In their recent work A. Lemaire and J.-M. Durand47

equate Shamshi-ilu with Bar Ga'yah, king of Ktk, of the

Sefire stelae. If this is true, then it would show an

even greater measure of influence for Shamshi-ilu, as it

would have been he who completed the treaty with Mati'el

of Arpad, now recorded on the Sefire stelae. We

believe, however, that Shamshi-ilu's clear depiction as a

eunuch probably invalidates this equation.48

It seems appropriate, therefore, to suggest that

Shamshi-ilu was a eunuch governor with extensive domains

that comprised two distinct halves, who conducted his own

campaigns and who flourished for a considerable period

from at least 796 to 752.


46. F. Thureau-Dangin (Til Barsip Texte [Paris: Geuthner,

1936] 158) considered that a bearded figure on a

sculptured plaque from Til Barsip represented

Shamshi-ilu. Picture: F. Thureau-Dangin, Til Barsip

Album (Paris: Geuthner, 1936) plate 15.2.
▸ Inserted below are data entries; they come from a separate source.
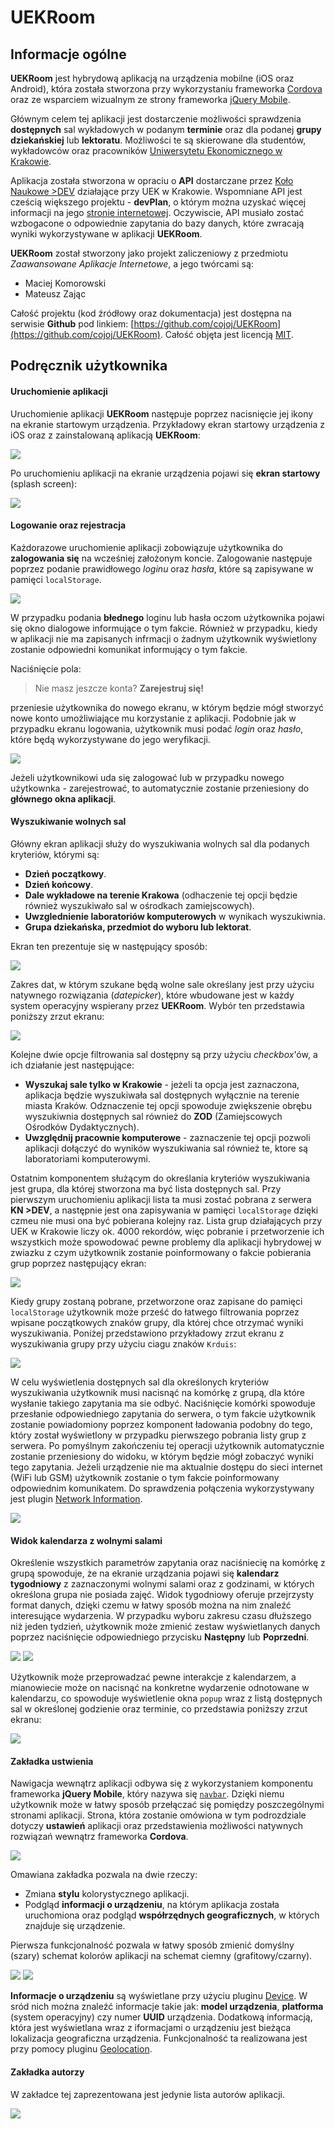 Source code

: # UEKRoom

## Informacje ogólne

**UEKRoom** jest hybrydową aplikacją na urządzenia mobilne (iOS oraz Android), która została stworzona przy wykorzystaniu frameworka [Cordova](https://cordova.apache.org) oraz ze wsparciem wizualnym ze strony frameworka [jQuery Mobile](https://jquerymobile.com).

Głównym celem tej aplikacji jest dostarczenie możliwości sprawdzenia **dostępnych** sal wykładowych w podanym **terminie** oraz dla podanej **grupy dziekańskiej** lub **lektoratu**. Możliwości te są skierowane dla studentów, wykładowców oraz pracowników [Uniwersytetu Ekonomicznego w Krakowie](http://uekwww.uek.krakow.pl).

Aplikacja została stworzona w opraciu o **API** dostarczane przez [Koło Naukowe >DEV](http://dev.uek.krakow.pl) działające przy UEK w Krakowie. Wspomniane API jest cześcią większego projektu - **devPlan**, o którym można uzyskać więcej informacji na jego [stronie internetowej](http://dev.uek.krakow.pl). Oczywiscie, API musiało zostać wzbogacone o odpowiednie zapytania do bazy danych, które zwracają wyniki wykorzystywane w aplikacji **UEKRoom**.

**UEKRoom** został stworzony jako projekt zaliczeniowy z przedmiotu _Zaawansowane Aplikacje Internetowe_, a jego twórcami są:

- Maciej Komorowski
- Mateusz Zając

Całość projektu (kod źródłowy oraz dokumentacja) jest dostępna na serwisie **Github** pod linkiem: [https://github.com/cojoj/UEKRoom](https://github.com/cojoj/UEKRoom). Całość objęta jest licencją [MIT](https://github.com/cojoj/UEKRoom/blob/master/LICENSE).

## Podręcznik użytkownika

#### Uruchomienie aplikacji

Uruchomienie aplikacji **UEKRoom** następuje poprzez nacisnięcie jej ikony na ekranie startowym urządzenia. Przykładowy ekran startowy urządzenia z iOS oraz z zainstalowaną aplikacją **UEKRoom**:

![](doc_assets/icon.png)

Po uruchomieniu aplikacji na ekranie urządzenia pojawi się **ekran startowy** (splash screen):

![](doc_assets/splash.png)

#### Logowanie oraz rejestracja

Każdorazowe uruchomienie aplikacji zobowiązuje użytkownika do **zalogowania się** na wcześniej założonym koncie. Zalogowanie następuje poprzez podanie prawidłowego _loginu_ oraz _hasła_, które są zapisywane w pamięci `localStorage`.

![](doc_assets/login.png)

W przypadku podania **błednego** loginu lub hasła oczom użytkownika pojawi się okno dialogowe informujące o tym fakcie. Również w przypadku, kiedy w aplikacji nie ma zapisanych infrmacji o żadnym użytkownik wyświetlony zostanie odpowiedni komunikat informujący o tym fakcie.

Naciśnięcie pola: 
>Nie masz jeszcze konta? **Zarejestruj się!**

przeniesie użytkownika do nowego ekranu, w którym będzie mógł stworzyć nowe konto umożliwiające mu korzystanie z aplikacji.
Podobnie jak w przypadku ekranu logowania, użytkownik musi podać _login_ oraz _hasło_, które będą wykorzystywane do jego weryfikacji.

![](doc_assets/register.png)

Jeżeli użytkownikowi uda się zalogować lub w przypadku nowego użytkownka - zarejestrować, to automatycznie zostanie przeniesiony do **głównego okna aplikacji**.

#### Wyszukiwanie wolnych sal

Główny ekran aplikacji służy do wyszukiwania wolnych sal dla podanych kryteriów, którymi są:

- **Dzień początkowy**.
- **Dzień końcowy**.
- **Dale wykładowe na terenie Krakowa** (odhaczenie tej opcji będzie również wyszukiwało sal w ośrodkach zamiejscowych).
- **Uwzglednienie laboratoriów komputerowych** w wynikach wyszukiwnia.
- **Grupa dziekańska, przedmiot do wyboru lub lektorat**.

Ekran ten prezentuje się w następujący sposób:

![](doc_assets/main.png)

Zakres dat, w którym szukane będą wolne sale określany jest przy użyciu natywnego rozwiązania (_datepicker_), które wbudowane jest w każdy system operacyjny wspierany przez **UEKRoom**. Wybór ten przedstawia poniższy zrzut ekranu:

![](doc_assets/datepicker.png)

Kolejne dwie opcje filtrowania sal dostępny są przy użyciu _checkbox_'ów, a ich działanie jest następujące:

- **Wyszukaj sale tylko w Krakowie** - jeżeli ta opcja jest zaznaczona, aplikacja będzie wyszukiwała sal dostępnych wyłącznie na terenie miasta Kraków. Odznaczenie tej opcji spowoduje zwiększenie obrębu wyszukiwnia dostępnych sal również do **ZOD** (Zamiejscowych Ośrodków Dydaktycznych).
- **Uwzględnij pracownie komputerowe** - zaznaczenie tej opcji pozwoli aplikacji dołączyć do wyników wyszukiwania sal również te, ktore są laboratoriami komputerowymi.

Ostatnim komponentem służącym do określania kryteriów wyszukiwania jest grupa, dla której stworzona ma być lista dostępnych sal. Przy pierwszym uruchomieniu aplikacji lista ta musi zostać pobrana z serwera **KN >DEV**, a następnie jest ona zapisywania w pamięci `localStorage` dzięki czmeu nie musi ona być pobierana kolejny raz. Lista grup działających przy UEK w Krakowie liczy ok. 4000 rekordów, więc pobranie i przetworzenie ich wszystkich może spowodować pewne problemy dla aplikacji hybrydowej w zwiazku z czym użytkownik zostanie poinformowany o fakcie pobierania grup poprzez następujący ekran:

![](doc_assets/group_download.png)

Kiedy grupy zostaną pobrane, przetworzone oraz zapisane do pamięci `localStorage` użytkownik może prześć do łatwego filtrowania poprzez wpisane początkowych znaków grupy, dla której chce otrzymać wyniki wyszukiwania. Poniżej przedstawiono przykładowy zrzut ekranu z wyszukiwania grupy przy użyciu ciagu znaków `Krduis`:

![](doc_assets/filter.png)

W celu wyświetlenia dostępnych sal dla określonych kryteriów wyszukiwania użytkownik musi nacisnąć na komórkę z grupą, dla które wysłanie takiego zapytania ma sie odbyć. Naciśnięcie komórki spowoduje przesłanie odpowiedniego zapytania do serwera, o tym fakcie użytkownik zostanie powiadomiony poprzez komponent ładowania podobny do tego, który został wyświetlony w przypadku pierwszego pobrania listy grup z serwera. Po pomyślnym zakończeniu tej operacji użytkownik automatycznie zostanie przeniesiony do widoku, w którym będzie mógł zobaczyć wyniki tego zapytania. Jeżeli urządzenie nie ma aktualnie dostępu do sieci internet (WiFi lub GSM) użytkownik zostanie o tym fakcie poinformowany odpowiednim komunikatem. Do sprawdzenia połączenia wykorzystywany jest plugin [Network Information](http://plugins.cordova.io/#/package/org.apache.cordova.network-information).

![](doc_assets/no_internet.jpg)

#### Widok kalendarza z wolnymi salami

Określenie wszystkich parametrów zapytania oraz naciśniecię na komórkę z grupą spowoduje, że na ekranie urządzania pojawi się **kalendarz tygodniowy** z zaznaczonymi wolnymi salami oraz z godzinami, w których określona grupa nie posiada zajęć. Widok tygodniowy oferuje przejrzysty format danych, dzięki czemu w łatwy sposób można na nim znaleźć interesujące wydarzenia.
W przypadku wyboru zakresu czasu dłuższego niż jeden tydzień, użytkownik może zmienić zestaw wyświetlanych danych poprzez naciśnięcie odpowiedniego przycisku **Następny** lub **Poprzedni**.

![](doc_assets/calendar_load.jpg) ![](doc_assets/calendar.jpg)

Użytkownik może przeprowadzać pewne interakcje z kalendarzem, a mianowiecie może on nacisnąć na konkretne wydarzenie odnotowane w kalendarzu, co spowoduje wyświetlenie okna `popup` wraz z listą dostępnych sal w określonej godzienie oraz terminie, co przedstawia poniższy zrzut ekranu:

![](doc_assets/popup.jpg)

#### Zakładka ustwienia

Nawigacja wewnątrz aplikacji odbywa się z wykorzystaniem komponentu frameworka **jQuery Mobile**, który nazywa się [`navbar`](https://demos.jquerymobile.com/1.2.0/docs/toolbars/docs-navbar.html). Dzięki niemu użytkownik może w łatwy sposób przełączać się pomiędzy poszczególnymi stronami aplikacji.
Strona, która zostanie omówiona w tym podrozdziale dotyczy **ustawień** aplikacji oraz przedstawienia możliwości natywnych rozwiązań wewnątrz frameworka **Cordova**.

![](doc_assets/settings.jpg)

Omawiana zakładka pozwala na dwie rzeczy:

- Zmiana **stylu** kolorystycznego aplikacji.
- Podgląd **informacji o urządzeniu**, na którym aplikacja została uruchomiona oraz podgląd **współrzędnych geograficznych**, w których znajduje się urządzenie.

Pierwsza funkcjonalność pozwala w łatwy sposób zmienić domyślny (szary) schemat kolorów aplikacji na schemat ciemny (grafitowy/czarny).

![](doc_assets/theme.jpg) ![](doc_assets/black.jpg)

**Informacje o urządzeniu** są wyświetlane przy użyciu pluginu [Device](http://plugins.cordova.io/#/package/org.apache.cordova.device). W sród nich można znaleźć informacje takie jak: **model urządzenia**, **platforma** (system operacyjny) czy numer **UUID** urządzenia.
Dodatkową informacją, która jest wyświetlana wraz z iformacjami o urządzeniu jest bieżąca lokalizacja geograficzna urządzenia. Funkcjonalność ta realizowana jest przy pomocy pluginu [Geolocation](http://plugins.cordova.io/#/package/org.apache.cordova.geolocation).

#### Zakładka autorzy

W zakładce tej zaprezentowana jest jedynie lista autorów aplikacji. 

![](doc_assets/authors.jpg) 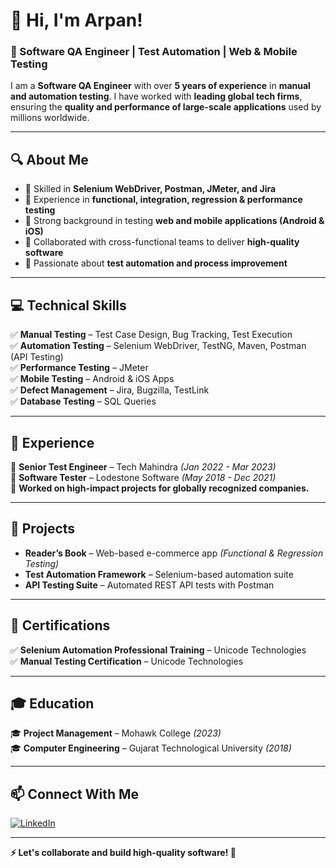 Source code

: # 👋 Hi, I'm Arpan!  
### 🚀 Software QA Engineer | Test Automation | Web & Mobile Testing  

I am a **Software QA Engineer** with over **5 years of experience** in **manual and automation testing**. I have worked with **leading global tech firms**, ensuring the **quality and performance of large-scale applications** used by millions worldwide.  

---

## 🔍 About Me  
- 🔹 Skilled in **Selenium WebDriver, Postman, JMeter, and Jira**  
- 🔹 Experience in **functional, integration, regression & performance testing**  
- 🔹 Strong background in testing **web and mobile applications (Android & iOS)**  
- 🔹 Collaborated with cross-functional teams to deliver **high-quality software**  
- 🔹 Passionate about **test automation and process improvement**  

---

## 💻 Technical Skills  
✅ **Manual Testing** – Test Case Design, Bug Tracking, Test Execution  
✅ **Automation Testing** – Selenium WebDriver, TestNG, Maven, Postman (API Testing)  
✅ **Performance Testing** – JMeter  
✅ **Mobile Testing** – Android & iOS Apps  
✅ **Defect Management** – Jira, Bugzilla, TestLink  
✅ **Database Testing** – SQL Queries  

---

## 💼 Experience  
🔹 **Senior Test Engineer** – Tech Mahindra _(Jan 2022 - Mar 2023)_  
🔹 **Software Tester** – Lodestone Software _(May 2018 - Dec 2021)_  
🔹 **Worked on high-impact projects for globally recognized companies.**  

---

## 📂 Projects  
- **Reader’s Book** – Web-based e-commerce app _(Functional & Regression Testing)_  
- **Test Automation Framework** – Selenium-based automation suite  
- **API Testing Suite** – Automated REST API tests with Postman  

---

## 📜 Certifications  
✅ **Selenium Automation Professional Training** – Unicode Technologies  
✅ **Manual Testing Certification** – Unicode Technologies  

---

## 🎓 Education  
🎓 **Project Management** – Mohawk College _(2023)_  
🎓 **Computer Engineering** – Gujarat Technological University _(2018)_  

---

## 📫 Connect With Me  
[![LinkedIn](https://img.shields.io/badge/LinkedIn-Profile-blue?style=flat&logo=linkedin)](https://www.linkedin.com/in/arpan-trivedi)   

---

**⚡ Let's collaborate and build high-quality software! 🚀**  
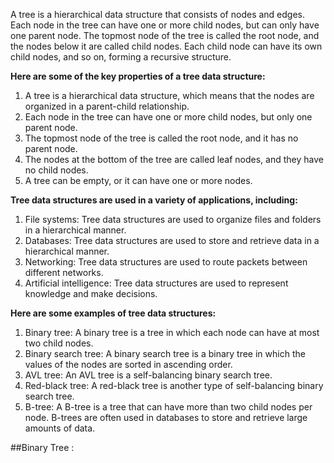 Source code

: A tree is a hierarchical data structure that consists of nodes and edges. Each node in the tree can have one or more child nodes, but can only have one parent node. The topmost node of the tree is called the root node, and the nodes below it are called child nodes. Each child node can have its own child nodes, and so on, forming a recursive structure.

**Here are some of the key properties of a tree data structure:**

1. A tree is a hierarchical data structure, which means that the nodes are organized in a parent-child relationship.
2. Each node in the tree can have one or more child nodes, but only one parent node.
3. The topmost node of the tree is called the root node, and it has no parent node.
4. The nodes at the bottom of the tree are called leaf nodes, and they have no child nodes.
5. A tree can be empty, or it can have one or more nodes.

**Tree data structures are used in a variety of applications, including:**

1. File systems: Tree data structures are used to organize files and folders in a hierarchical manner.
2. Databases: Tree data structures are used to store and retrieve data in a hierarchical manner.
3. Networking: Tree data structures are used to route packets between different networks.
4. Artificial intelligence: Tree data structures are used to represent knowledge and make decisions.

**Here are some examples of tree data structures:**

  1. Binary tree: A binary tree is a tree in which each node can have at most two child nodes.
  2. Binary search tree: A binary search tree is a binary tree in which the values of the nodes are sorted in ascending order.
  3. AVL tree: An AVL tree is a self-balancing binary search tree.
  4. Red-black tree: A red-black tree is another type of self-balancing binary search tree.
  5. B-tree: A B-tree is a tree that can have more than two child nodes per node. B-trees are often used in databases to store and retrieve large amounts of data.

##Binary Tree :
47 A. Lemaire and J.-M. Durand, Les inscriptions

Araméennes de Sfiré et 1'Assyrie de Shamshi-ilu

(Geneva and Paris: Droz, 1984).

48. It should be noted that although Adad-it'i, governor

of Guzān, c.850-c.825, is also called king of Guzān

on the Aramaic version of the Akkadian/Aramaic

bilingual statue inscription from Tell Fekheriyeh,

opposite Guzān (cf. Akk 8 with Aram 6) he is also

shown bearded., Text in A. Abou Assaf, P. Bordreuil

and A. R. Millard, La statue de Tell Fekherye et son

inscription bilingue assyro-araméenne (Paris: Chirat,

1982)13, 23. Plates in ibid., nos. 1, 2, 4 and 5.

130 TYNDALE BULLETIN 37 (1991)
In summary, Bēl-tarִsi-iluma, Nergal-eresh and

Shamshi-ilu flourished from at least 808 to 793, 805 to

775 and 796 to 752 respectively. They were thus

partially contemporary. They each had extensive domains.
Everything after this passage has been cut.